The Safeguards Rule, another part of GLBA, requires covered financial institutions and their subcontractors to develop a data protection strategy and maintain up-to-date information security policies and procedures. Covered entities must regularly perform risk assessments, develop and test security controls to mitigate cyber risks and digital threats, ensure confidentiality, integrity, and availability of customer data. Management must designate a qualified individual to lead cybersecurity and data protection practices within the organization. Personnel who have access to NPI should undergo vetting and ongoing security training. The FTC has promulgated specific security recommendations under the Safeguards Rule, such as knowing where sensitive customer information is stored, ensuring secure transmission of customer information, monitoring vendor websites and industry publications for emerging threats and available defenses, using appropriate oversight or audit procedures to detect improper disclosure or theft of customer information, and considering notifying consumers, law enforcement, or businesses in case of a security breach.

GLBA requires third-party risk management for covered financial institutions, ensuring that external service providers have adequate safeguards for customer NPI. QuikTekCompliance can assist with compliance to the FTC Cybersecurity Regulations. Additionally, the FCRA and FACTA provide data protection safeguards through the Red Flags Rule, which applies to a broad range of businesses with covered accounts. FACTA defines “covered accounts” broadly and mandates a written information security program implementation to detect and mitigate identity theft in connection with these accounts, including continual security monitoring, incident detection and response, antifraud measures, and complaints management processes.

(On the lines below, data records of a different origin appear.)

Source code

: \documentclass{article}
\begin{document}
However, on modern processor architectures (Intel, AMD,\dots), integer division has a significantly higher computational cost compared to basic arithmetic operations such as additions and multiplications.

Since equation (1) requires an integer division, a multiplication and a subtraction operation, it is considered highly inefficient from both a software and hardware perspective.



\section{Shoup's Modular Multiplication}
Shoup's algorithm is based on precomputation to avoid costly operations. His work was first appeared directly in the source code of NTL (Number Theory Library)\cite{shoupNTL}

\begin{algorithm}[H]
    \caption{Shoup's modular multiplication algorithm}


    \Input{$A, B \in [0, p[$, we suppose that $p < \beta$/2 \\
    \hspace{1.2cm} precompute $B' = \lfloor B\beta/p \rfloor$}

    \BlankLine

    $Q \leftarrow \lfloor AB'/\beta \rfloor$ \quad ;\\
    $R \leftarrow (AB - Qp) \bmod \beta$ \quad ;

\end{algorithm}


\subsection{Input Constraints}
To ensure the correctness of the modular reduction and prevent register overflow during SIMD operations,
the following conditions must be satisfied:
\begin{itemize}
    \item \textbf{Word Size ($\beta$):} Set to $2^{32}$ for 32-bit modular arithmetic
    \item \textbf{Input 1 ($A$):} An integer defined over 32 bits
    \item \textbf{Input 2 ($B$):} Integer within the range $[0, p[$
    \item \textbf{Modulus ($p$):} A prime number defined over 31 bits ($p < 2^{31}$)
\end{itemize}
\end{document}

To ensure compliance with GLBA, covered financial institutions must implement third-party risk management measures. QuikTekCompliance can help with this by ensuring that external service providers have adequate safeguards in place to protect customer NPI. The FCRA and FACTA also provide data protection safeguards through the Red Flags Rule, which applies to a wide range of businesses with covered accounts such as credit cards, utility bills, and social security numbers. FACTA mandates a written information security program to detect and prevent identity theft in connection with covered accounts, including security monitoring, incident detection and response, antifraud measures, and complaints management.

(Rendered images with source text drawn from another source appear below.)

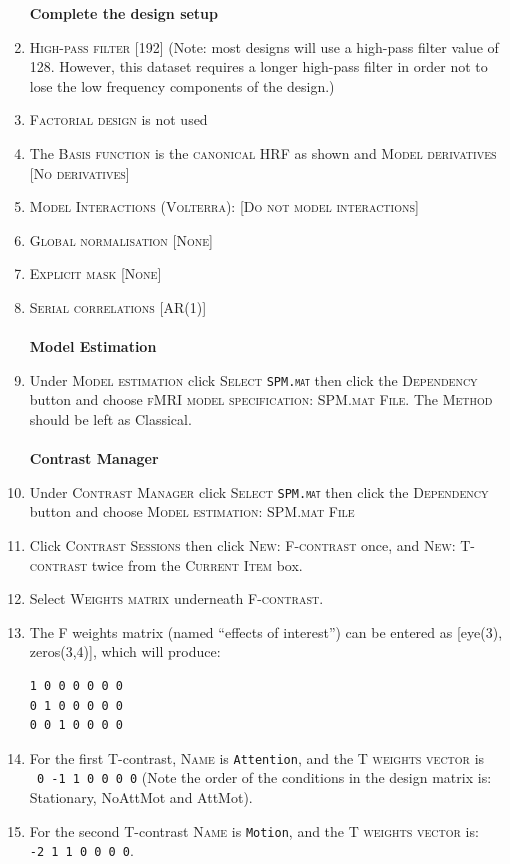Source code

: \begin{enumerate}
\textbf{Complete the design setup}
\item \textsc{High-pass filter} [192] (Note: most designs will use a high-pass filter value of 128. However, this dataset requires a longer high-pass filter in order not to lose the low frequency components of the design.)
\item \textsc{Factorial design} is not used
\item The \textsc{Basis function} is the \textsc{canonical HRF} as shown and \textsc{Model derivatives} [\textsc{No derivatives}]
\item \textsc{Model Interactions (Volterra)}: [\textsc{Do not model interactions}]
\item \textsc{Global normalisation} [\textsc{None}]
\item \textsc{Explicit mask} [\textsc{None}]
\item \textsc{Serial correlations} [\textsc{AR(1)}]\\\\

\textbf{Model Estimation}
\item Under \textsc{Model estimation} click \textsc{Select \texttt{SPM.mat}} then click the \textsc{Dependency} button and choose \textsc{fMRI model specification: SPM.mat File}. The \textsc{Method} should be left as Classical.\\\\

\textbf{Contrast Manager}
\item Under \textsc{Contrast Manager} click \textsc{Select \texttt{SPM.mat}} then click the \textsc{Dependency} button and choose \textsc{Model estimation: SPM.mat File}

\item Click \textsc{Contrast Sessions} then click \textsc{New: F-contrast} once, and \textsc{New: T-contrast} twice from the \textsc{Current Item} box.
\item Select \textsc{Weights matrix} underneath \textsc{F-contrast}. 
\item The F weights matrix (named ``effects of interest'') can be entered as [eye(3), zeros(3,4)], which will produce:
\begin{verbatim}
1 0 0 0 0 0 0
0 1 0 0 0 0 0
0 0 1 0 0 0 0
\end{verbatim}

\item For the first T-contrast, \textsc{Name} is \texttt{Attention}, and the \textsc{T weights vector} is \texttt{~0~-1~1~0~0~0~0} (Note the order of the conditions in the design matrix is: Stationary, NoAttMot and AttMot).
\item For the second T-contrast \textsc{Name} is \texttt{Motion}, and the \textsc{T weights vector} is: \texttt{-2~1~1~0~0~0~0}.


\end{enumerate}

For publicly traded companies, investment funds, and other entities regulated by the SEC, the Dodd-Frank Wall Street Reform and Consumer Protection Act of 2010 transferred identity theft rulemaking responsibility and enforcement authority to the SEC and CFTC. The SEC’s Division of Examinations has issued non-binding “Cybersecurity and Resiliency Observations” guidance to provide practical data protection instructions. The guidelines cover seven interrelated sections, including governance, risk management, access rights and controls, data loss prevention, mobile security, incident response and resiliency, vendor management, and training and awareness.

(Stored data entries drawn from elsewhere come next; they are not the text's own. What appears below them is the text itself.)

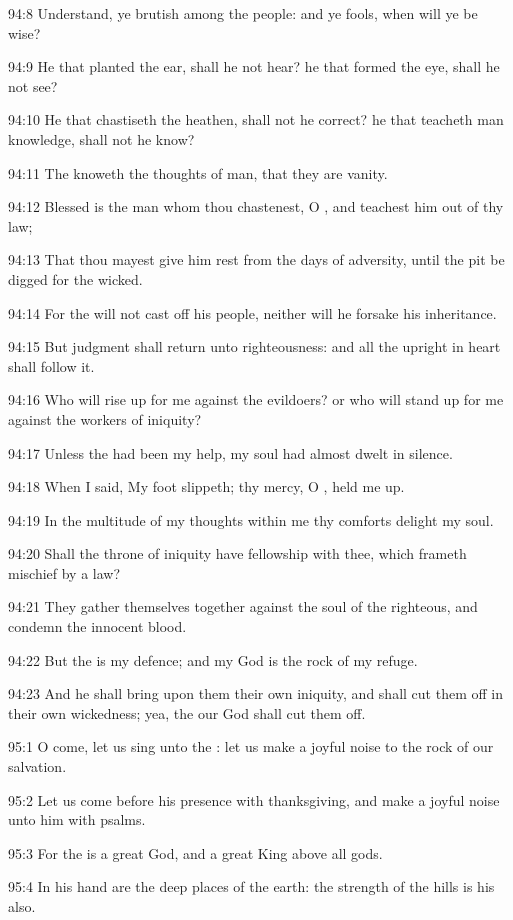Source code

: 94:8 Understand, ye brutish among the people: and ye fools, when will
ye be wise?

94:9 He that planted the ear, shall he not hear? he that formed the
eye, shall he not see?

94:10 He that chastiseth the heathen, shall not he correct? he that
teacheth man knowledge, shall not he know?

94:11 The \LORD knoweth the thoughts of man, that they are vanity.

94:12 Blessed is the man whom thou chastenest, O \LORD, and teachest
him out of thy law;

94:13 That thou mayest give him rest from the days of adversity, until
the pit be digged for the wicked.

94:14 For the \LORD will not cast off his people, neither will he
forsake his inheritance.

94:15 But judgment shall return unto righteousness: and all the
upright in heart shall follow it.

94:16 Who will rise up for me against the evildoers? or who will stand
up for me against the workers of iniquity?

94:17 Unless the \LORD had been my help, my soul had almost dwelt in
silence.

94:18 When I said, My foot slippeth; thy mercy, O \LORD, held me up.

94:19 In the multitude of my thoughts within me thy comforts delight
my soul.

94:20 Shall the throne of iniquity have fellowship with thee, which
frameth mischief by a law?

94:21 They gather themselves together against the soul of the
righteous, and condemn the innocent blood.

94:22 But the \LORD is my defence; and my God is the rock of my refuge.

94:23 And he shall bring upon them their own iniquity, and shall cut
them off in their own wickedness; yea, the \LORD our God shall cut them
off.



95:1 O come, let us sing unto the \LORD: let us make a joyful noise to
the rock of our salvation.

95:2 Let us come before his presence with thanksgiving, and make a
joyful noise unto him with psalms.

95:3 For the \LORD is a great God, and a great King above all gods.

95:4 In his hand are the deep places of the earth: the strength of the
hills is his also.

To ensure adequate cybersecurity measures are in place, covered organizations should maintain an inventory of hardware and software assets, establish a vulnerability management program that includes routine scans of software code and web applications, establish a patch management program covering all software, and implement a vendor management program to ensure vendors meet security requirements. It is also important to stay up to date with cybersecurity best practices through resources such as CISA Cyber Alerts.

In summary, covered organizations must take proactive measures to detect and prevent identity theft, mitigate its consequences, and implement an adequate post-incident response to prevent similar cases in the future. This includes implementing third-party risk management measures, complying with the Red Flags Rule, and following cybersecurity best practices outlined by regulatory bodies such as the SEC and CFTC.